■ MATERIAL SHOWN:
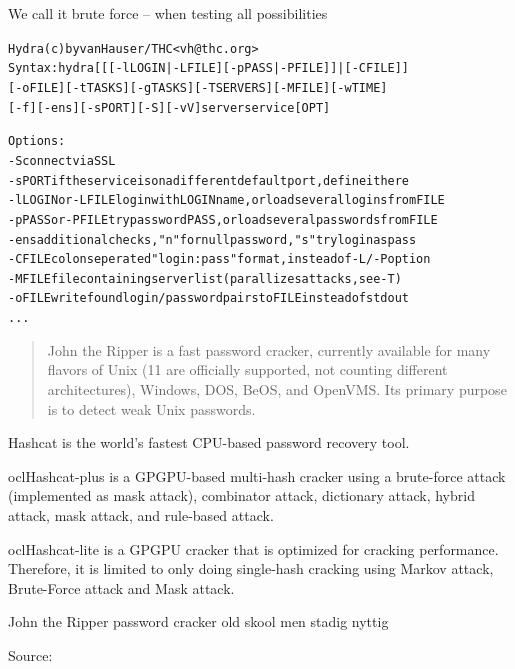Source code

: \documentclass[Screen16to9,17pt]{foils}
\begin{document}
\begin{list1}
\item We call it brute force -- when testing all possibilities
\end{list1}

\begin{alltt}\small
Hydra (c) by van Hauser / THC <vh@thc.org>
Syntax: hydra [[[-l LOGIN|-L FILE] [-p PASS|-P FILE]] | [-C FILE]]
[-o FILE] [-t TASKS] [-g TASKS] [-T SERVERS] [-M FILE] [-w TIME]
[-f] [-e ns] [-s PORT] [-S] [-vV] server service [OPT]

Options:
  -S        connect via SSL
  -s PORT   if the service is on a different default port, define it here
  -l LOGIN  or -L FILE login with LOGIN name, or load several logins from FILE
  -p PASS   or -P FILE try password PASS, or load several passwords from FILE
  -e ns     additional checks, "n" for null password, "s" try login as pass
  -C FILE   colon seperated "login:pass" format, instead of -L/-P option
  -M FILE   file containing server list (parallizes attacks, see -T)
  -o FILE   write found login/password pairs to FILE instead of stdout
...
\end{alltt}



\begin{quote}
John the Ripper is a fast password cracker, currently available for
many flavors of Unix (11 are officially supported, not counting
different architectures), Windows, DOS, BeOS, and OpenVMS. Its primary
purpose is to detect weak Unix passwords.
\end{quote}

\begin{list2}
\item Hashcat is the world's fastest CPU-based password recovery tool.
\item oclHashcat-plus is a GPGPU-based multi-hash cracker using a brute-force attack (implemented as mask attack), combinator attack, dictionary attack, hybrid attack, mask attack, and rule-based attack.
\item oclHashcat-lite is a GPGPU cracker that is optimized for cracking performance. Therefore, it is limited to only doing single-hash cracking using Markov attack, Brute-Force attack and Mask attack.
\item John the Ripper password cracker old skool men stadig nyttig
\end{list2}

Source:\\
\\
\end{document}
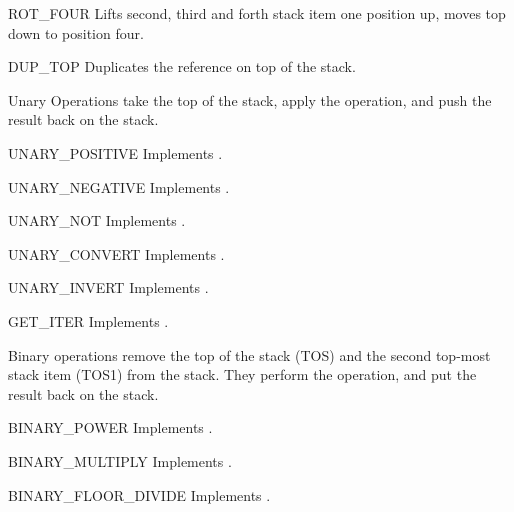 \begin{opcodedesc}{ROT_FOUR}{}
Lifts second, third and forth stack item one position up, moves top down to
position four.
\end{opcodedesc}

\begin{opcodedesc}{DUP_TOP}{}
Duplicates the reference on top of the stack.
\end{opcodedesc}

Unary Operations take the top of the stack, apply the operation, and
push the result back on the stack.

\begin{opcodedesc}{UNARY_POSITIVE}{}
Implements .
\end{opcodedesc}

\begin{opcodedesc}{UNARY_NEGATIVE}{}
Implements .
\end{opcodedesc}

\begin{opcodedesc}{UNARY_NOT}{}
Implements .
\end{opcodedesc}

\begin{opcodedesc}{UNARY_CONVERT}{}
Implements .
\end{opcodedesc}

\begin{opcodedesc}{UNARY_INVERT}{}
Implements .
\end{opcodedesc}

\begin{opcodedesc}{GET_ITER}{}
Implements .
\end{opcodedesc}

Binary operations remove the top of the stack (TOS) and the second top-most
stack item (TOS1) from the stack.  They perform the operation, and put the
result back on the stack.

\begin{opcodedesc}{BINARY_POWER}{}
Implements .
\end{opcodedesc}

\begin{opcodedesc}{BINARY_MULTIPLY}{}
Implements .
\end{opcodedesc}

\begin{opcodedesc}{BINARY_FLOOR_DIVIDE}{}
Implements .
\end{opcodedesc}

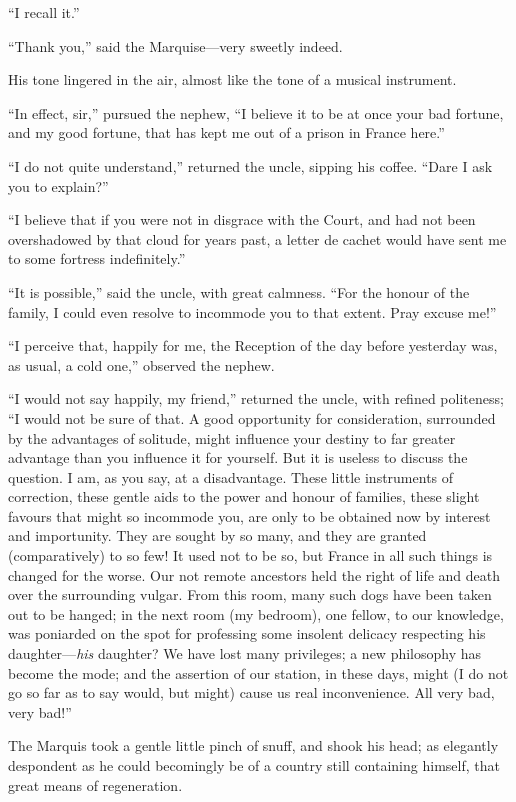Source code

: ``I recall it.''

``Thank you,'' said the Marquise---very sweetly indeed.

His tone lingered in the air, almost like the tone of a musical
instrument.

``In effect, sir,'' pursued the nephew, ``I believe it to be at once
your bad fortune, and my good fortune, that has kept me out of a
prison in France here.''

``I do not quite understand,'' returned the uncle, sipping his coffee.
``Dare I ask you to explain?''

``I believe that if you were not in disgrace with the Court,
and had not been overshadowed by that cloud for years past, a letter
de cachet would have sent me to some fortress indefinitely.''

``It is possible,'' said the uncle, with great calmness.  ``For the
honour of the family, I could even resolve to incommode you to that
extent.  Pray excuse me!''

``I perceive that, happily for me, the Reception of the day before
yesterday was, as usual, a cold one,'' observed the nephew.

``I would not say happily, my friend,'' returned the uncle, with
refined politeness; ``I would not be sure of that.  A good opportunity
for consideration, surrounded by the advantages of solitude, might
influence your destiny to far greater advantage than you influence it
for yourself.  But it is useless to discuss the question.  I am, as
you say, at a disadvantage.  These little instruments of correction,
these gentle aids to the power and honour of families, these slight
favours that might so incommode you, are only to be obtained now by
interest and importunity.  They are sought by so many, and they are
granted (comparatively) to so few!  It used not to be so, but France
in all such things is changed for the worse.  Our not remote
ancestors held the right of life and death over the surrounding
vulgar.  From this room, many such dogs have been taken out to be
hanged; in the next room (my bedroom), one fellow, to our knowledge,
was poniarded on the spot for professing some insolent delicacy
respecting his daughter---\emph{his} daughter?  We have lost many privileges;
a new philosophy has become the mode; and the assertion of our
station, in these days, might (I do not go so far as to say would,
but might) cause us real inconvenience.  All very bad, very bad!''

The Marquis took a gentle little pinch of snuff, and shook his head;
as elegantly despondent as he could becomingly be of a country still
containing himself, that great means of regeneration.

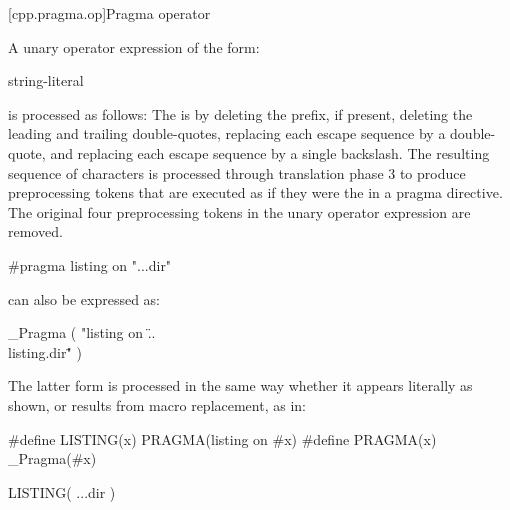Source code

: [cpp.pragma.op]{Pragma operator}%
%

\pnum
A unary operator expression of the form:
\begin{ncbnf}
 \terminal{(} string-literal \terminal{)}
\end{ncbnf}
is processed as follows: The  is 
by deleting the  prefix, if present, deleting the leading and trailing
double-quotes, replacing each escape sequence  by a double-quote, and
replacing each escape sequence \tcode{\textbackslash\textbackslash} by a single
backslash. The resulting sequence of characters is processed through translation phase 3
to produce preprocessing tokens that are executed as if they were the
 in a pragma directive. The original four preprocessing
tokens in the unary operator expression are removed.

\pnum
\begin{example}
\begin{codeblock}
#pragma listing on "..\listing.dir"
\end{codeblock}
can also be expressed as:
\begin{codeblock}
_Pragma ( "listing on \"..\\listing.dir\"" )
\end{codeblock}
The latter form is processed in the same way whether it appears literally
as shown, or results from macro replacement, as in:
\begin{codeblock}
#define LISTING(x) PRAGMA(listing on #x)
#define PRAGMA(x) _Pragma(#x)

LISTING( ..\listing.dir )
\end{codeblock}
\end{example}
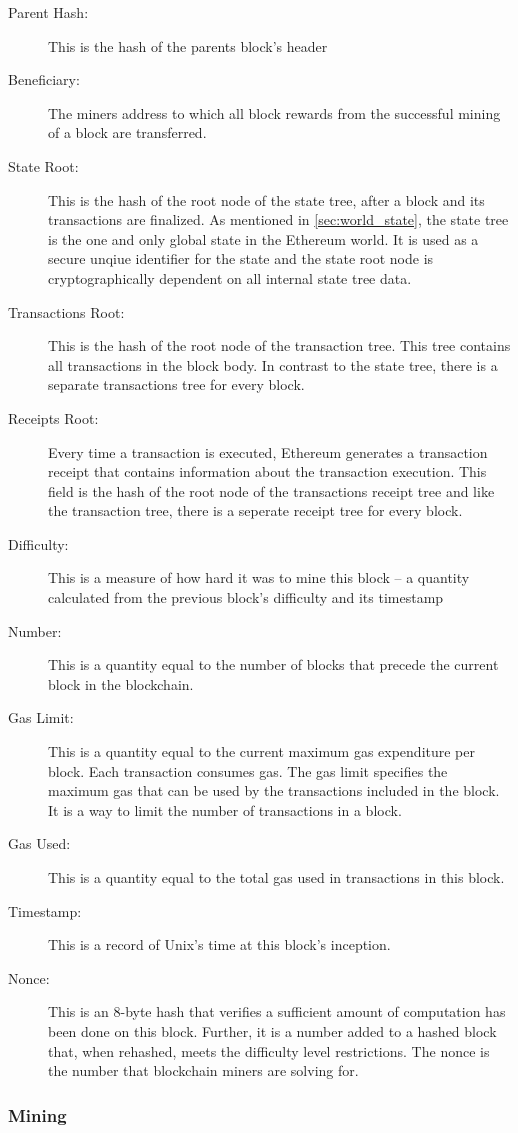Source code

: \begin{description}
	\item[Parent Hash:] This is the hash of the parents block's header
	\item[Beneficiary:] The miners address to which all block rewards from the successful mining of a block are transferred.
	\item[State Root:] This is the hash of the root node of the state tree, after a block and its transactions are finalized. As mentioned in \ref{sec:world_state}, the state tree is the one and only global state in the Ethereum world. It is used as a secure unqiue identifier for the state and the state root node is cryptographically dependent on all internal state tree data.
	\item[Transactions Root:] This is the hash of the root node of the transaction tree. This tree contains all transactions in the block body. In contrast to the state tree, there is a separate transactions tree for every block. 
	\item[Receipts Root:] Every time a transaction is executed, Ethereum generates a transaction receipt that contains information about the transaction execution. This field is the hash of the root node of the transactions receipt tree and like the transaction tree, there is a seperate receipt tree for every block.
	\item[Difficulty:] This is a measure of how hard it was to mine this block – a quantity calculated from the previous block’s difficulty and its timestamp
	\item[Number:] This is a quantity equal to the number of blocks that precede the current block in the blockchain.
	\item[Gas Limit:] This is a quantity equal to the current maximum gas expenditure per block. Each transaction consumes gas. The gas limit specifies the maximum gas that can be used by the transactions included in the block. It is a way to limit the number of transactions in a block.
	\item[Gas Used:] This is a quantity equal to the total gas used in transactions in this block.
	\item[Timestamp:] This is a record of Unix’s time at this block’s inception.
	\item[Nonce:] This is an 8-byte hash that verifies a sufficient amount of computation has been done on this block. Further, it is a number added to a hashed block that, when rehashed, meets the difficulty level restrictions. The nonce is the number that blockchain miners are solving for.
\end{description}

\subsubsection{Mining}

■ TASK DIRECTIONS: Beginning at the line above with "instrument." and finishing at the line with "believe that if", return each line exactly and return nothing else.

■ RESULT OF THE EXERCISE:
instrument.

``In effect, sir,'' pursued the nephew, ``I believe it to be at once
your bad fortune, and my good fortune, that has kept me out of a
prison in France here.''

``I do not quite understand,'' returned the uncle, sipping his coffee.
``Dare I ask you to explain?''

``I believe that if you were not in disgrace with the Court,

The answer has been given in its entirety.